Litteratura

Accueil > Shruti - Smriti > Vulliaud : Le Cantique des Cantiques

Le Cantique des Cantiques

Vulliaud : Le Cantique des Cantiques

Paul Vulliaud

lundi 4 août 2014

Extrait de « Le Cantique des Cantiques »

Relativement à l’auteur (du Cantique des Cantiques), la question soulève les plus grandes difficultés. Les arguments pour et contre l’attribution à Salomon gardent leur valeur respective.
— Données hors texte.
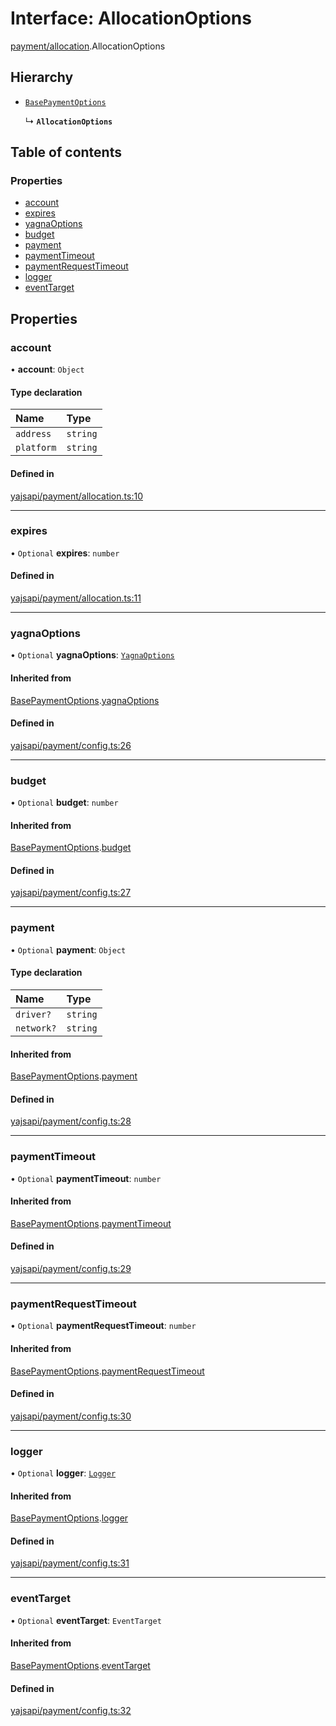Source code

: # Interface: AllocationOptions

[payment/allocation](../modules/payment_allocation.md).AllocationOptions

## Hierarchy

- [`BasePaymentOptions`](payment_config.BasePaymentOptions.md)

  ↳ **`AllocationOptions`**

## Table of contents

### Properties

- [account](payment_allocation.AllocationOptions.md#account)
- [expires](payment_allocation.AllocationOptions.md#expires)
- [yagnaOptions](payment_allocation.AllocationOptions.md#yagnaoptions)
- [budget](payment_allocation.AllocationOptions.md#budget)
- [payment](payment_allocation.AllocationOptions.md#payment)
- [paymentTimeout](payment_allocation.AllocationOptions.md#paymenttimeout)
- [paymentRequestTimeout](payment_allocation.AllocationOptions.md#paymentrequesttimeout)
- [logger](payment_allocation.AllocationOptions.md#logger)
- [eventTarget](payment_allocation.AllocationOptions.md#eventtarget)

## Properties

### account

• **account**: `Object`

#### Type declaration

| Name | Type |
| :------ | :------ |
| `address` | `string` |
| `platform` | `string` |

#### Defined in

[yajsapi/payment/allocation.ts:10](https://github.com/golemfactory/yajsapi/blob/5793bb7/yajsapi/payment/allocation.ts#L10)

___

### expires

• `Optional` **expires**: `number`

#### Defined in

[yajsapi/payment/allocation.ts:11](https://github.com/golemfactory/yajsapi/blob/5793bb7/yajsapi/payment/allocation.ts#L11)

___

### yagnaOptions

• `Optional` **yagnaOptions**: [`YagnaOptions`](../modules/executor_executor.md#yagnaoptions)

#### Inherited from

[BasePaymentOptions](payment_config.BasePaymentOptions.md).[yagnaOptions](payment_config.BasePaymentOptions.md#yagnaoptions)

#### Defined in

[yajsapi/payment/config.ts:26](https://github.com/golemfactory/yajsapi/blob/5793bb7/yajsapi/payment/config.ts#L26)

___

### budget

• `Optional` **budget**: `number`

#### Inherited from

[BasePaymentOptions](payment_config.BasePaymentOptions.md).[budget](payment_config.BasePaymentOptions.md#budget)

#### Defined in

[yajsapi/payment/config.ts:27](https://github.com/golemfactory/yajsapi/blob/5793bb7/yajsapi/payment/config.ts#L27)

___

### payment

• `Optional` **payment**: `Object`

#### Type declaration

| Name | Type |
| :------ | :------ |
| `driver?` | `string` |
| `network?` | `string` |

#### Inherited from

[BasePaymentOptions](payment_config.BasePaymentOptions.md).[payment](payment_config.BasePaymentOptions.md#payment)

#### Defined in

[yajsapi/payment/config.ts:28](https://github.com/golemfactory/yajsapi/blob/5793bb7/yajsapi/payment/config.ts#L28)

___

### paymentTimeout

• `Optional` **paymentTimeout**: `number`

#### Inherited from

[BasePaymentOptions](payment_config.BasePaymentOptions.md).[paymentTimeout](payment_config.BasePaymentOptions.md#paymenttimeout)

#### Defined in

[yajsapi/payment/config.ts:29](https://github.com/golemfactory/yajsapi/blob/5793bb7/yajsapi/payment/config.ts#L29)

___

### paymentRequestTimeout

• `Optional` **paymentRequestTimeout**: `number`

#### Inherited from

[BasePaymentOptions](payment_config.BasePaymentOptions.md).[paymentRequestTimeout](payment_config.BasePaymentOptions.md#paymentrequesttimeout)

#### Defined in

[yajsapi/payment/config.ts:30](https://github.com/golemfactory/yajsapi/blob/5793bb7/yajsapi/payment/config.ts#L30)

___

### logger

• `Optional` **logger**: [`Logger`](utils_logger.Logger.md)

#### Inherited from

[BasePaymentOptions](payment_config.BasePaymentOptions.md).[logger](payment_config.BasePaymentOptions.md#logger)

#### Defined in

[yajsapi/payment/config.ts:31](https://github.com/golemfactory/yajsapi/blob/5793bb7/yajsapi/payment/config.ts#L31)

___

### eventTarget

• `Optional` **eventTarget**: `EventTarget`

#### Inherited from

[BasePaymentOptions](payment_config.BasePaymentOptions.md).[eventTarget](payment_config.BasePaymentOptions.md#eventtarget)

#### Defined in

[yajsapi/payment/config.ts:32](https://github.com/golemfactory/yajsapi/blob/5793bb7/yajsapi/payment/config.ts#L32)
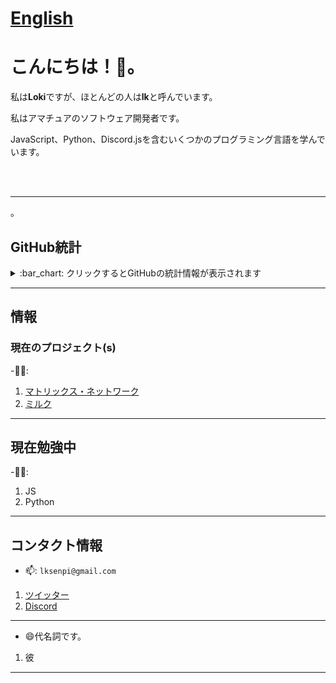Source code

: # [English](https://github.com/lkse/lkse/blob/lkse/readme_en.md)
# こんにちは！👋。
私は**Loki**ですが、ほとんどの人は**lk**と呼んでいます。

私はアマチュアのソフトウェア開発者です。

JavaScript、Python、Discord.jsを含むいくつかのプログラミング言語を学んでいます。

<br><br><hr>。
## GitHub統計
<details>
  <summary>
    :bar_chart: クリックするとGitHubの統計情報が表示されます
  </summary>
  <p align="center">
&nbsp;<img align="center" src="https://github-readme-stats.vercel.app/api?username=lkse&show_icons=true&theme=dark" alt="Loki" height="200"/>。
<img align="center" src="https://github-readme-stats.vercel.app/api/top-langs/?username=lkse&hide=lua&theme=dark" alt="lkse's GitHub統計"/>
<div><img src="https://github-profile-trophy.vercel.app/?username=lkse&theme=dark" width="1200"></div> </div
  </p>
</details>

--- 

## 情報

### 現在のプロジェクト(s)
-👨‍💻:  
1. [マトリックス・ネットワーク](https://github.com/MatrixNetworks)  
2. [ミルク](近日公開)

---

## 現在勉強中
  -👨‍🏫:
1. JS
2. Python

---

## コンタクト情報
- 📫: `lksenpi@gmail.com`
1. [ツイッター](https://twitter.com/lksen)
2. [Discord](https://discordapp.com/users/445053396227981323)

---

- 😄代名詞です。
1. 彼

---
Si l’on invoque le caractère d’une moralité douteuse chez ce monarque, ceux qui félicitent pompeusement Akiba d’avoir « sauvé » le Cantique en lui donnant une interprétation mystique de son invention sont-ils à l’abri de toute objection ? Mystique, patriote, gloire d’Israël, exalté parfois au-dessus de Moïse, Akiba assurément présente de belles qualités ; mais il ne serait pas non plus difficile de peindre un beau portrait de Salomon, et l’on ne dit point qu’il ait, comme ce docteur, conseillé à ses sujets de divorcer si l’on trouvait une autre femme mieux à sa convenance [3]. Malgré que Salomon entretînt un harem au nombre de femmes de beaucoup supérieur à celui que le droit juridique ne le permettait, il gardait au moins une mesure dans une question où Akiba donnait licence, si l’on en manifestait le goût et la puissance, de rivaliser avec Hercule chez Thestius.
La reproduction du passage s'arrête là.